Старший лейтенант Егоров, воевавший в составе 33-й Армии, прибыл в Москву из-под Нарофоминска, что в 60-ти с лишним километрах от столицы и где проходила в день его отъезда линия фронта. Прислали его в обыкновенную командировку, да еще в совсем гражданское учреждение — в наркомат связи (который еще только готовился к эвакуации), чтобы «выбить» какую-то аппаратуру для штаба армии. Аппаратуру он, конечно, не выбил — всем было не до него, зато дышащий на ладан грузовой «газик», на котором он приехал, окончательно вышел из строя и в быстро наступавшей вечерней темноте, когда из-за строгого затемнения и посветить себе было нельзя, водитель основательно покопаться в моторе не мог.
Случилось так, что по переулку, где, взывая о помощи, с поднятым капотом стояла их машина, проходил Юрий, направляясь, как обычно, к Миле.
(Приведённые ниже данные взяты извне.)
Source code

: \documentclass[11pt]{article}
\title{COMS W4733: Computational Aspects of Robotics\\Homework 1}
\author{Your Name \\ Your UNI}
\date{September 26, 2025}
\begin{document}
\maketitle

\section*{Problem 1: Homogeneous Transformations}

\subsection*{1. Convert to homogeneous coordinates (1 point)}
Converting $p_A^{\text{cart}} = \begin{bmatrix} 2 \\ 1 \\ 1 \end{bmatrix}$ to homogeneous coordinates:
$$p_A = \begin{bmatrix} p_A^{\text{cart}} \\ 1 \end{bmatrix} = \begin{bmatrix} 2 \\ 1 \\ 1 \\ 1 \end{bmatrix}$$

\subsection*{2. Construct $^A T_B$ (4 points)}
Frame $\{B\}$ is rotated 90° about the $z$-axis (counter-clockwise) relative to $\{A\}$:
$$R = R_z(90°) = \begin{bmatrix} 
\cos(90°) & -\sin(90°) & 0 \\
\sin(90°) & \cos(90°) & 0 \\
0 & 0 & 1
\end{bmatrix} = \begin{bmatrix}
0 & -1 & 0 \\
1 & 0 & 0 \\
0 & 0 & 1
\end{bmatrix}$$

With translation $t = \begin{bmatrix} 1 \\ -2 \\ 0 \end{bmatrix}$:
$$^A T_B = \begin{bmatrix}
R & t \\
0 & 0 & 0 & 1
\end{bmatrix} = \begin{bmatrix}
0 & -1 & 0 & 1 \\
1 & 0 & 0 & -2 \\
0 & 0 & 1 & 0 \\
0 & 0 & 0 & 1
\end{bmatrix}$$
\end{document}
Умаявшись от беспрерывных телефонных переговоров, от писанины, от знакомых лиц и голосов у себя на работе, он, словно дивной песне, внимал чертыханью (это если мягко выразиться) двух мужчин, нависших над мотором «газика». Один из них поднял голову, вгляделся в остановившегося Юрия.
— Все, командир, — сказал он ему. — Полный холодец. Не фурычит…
— Завтра заведем, товарищ лейтенант, — бодро откликнулся водитель. — Не сомневайтесь. А сейчас покемарить можно.
— Можно-то можно, Седых, только осторожно. Где?
— Я в кабине, а вы…
И тут в Юрии взыграл комплекс гостеприимного столичного жителя…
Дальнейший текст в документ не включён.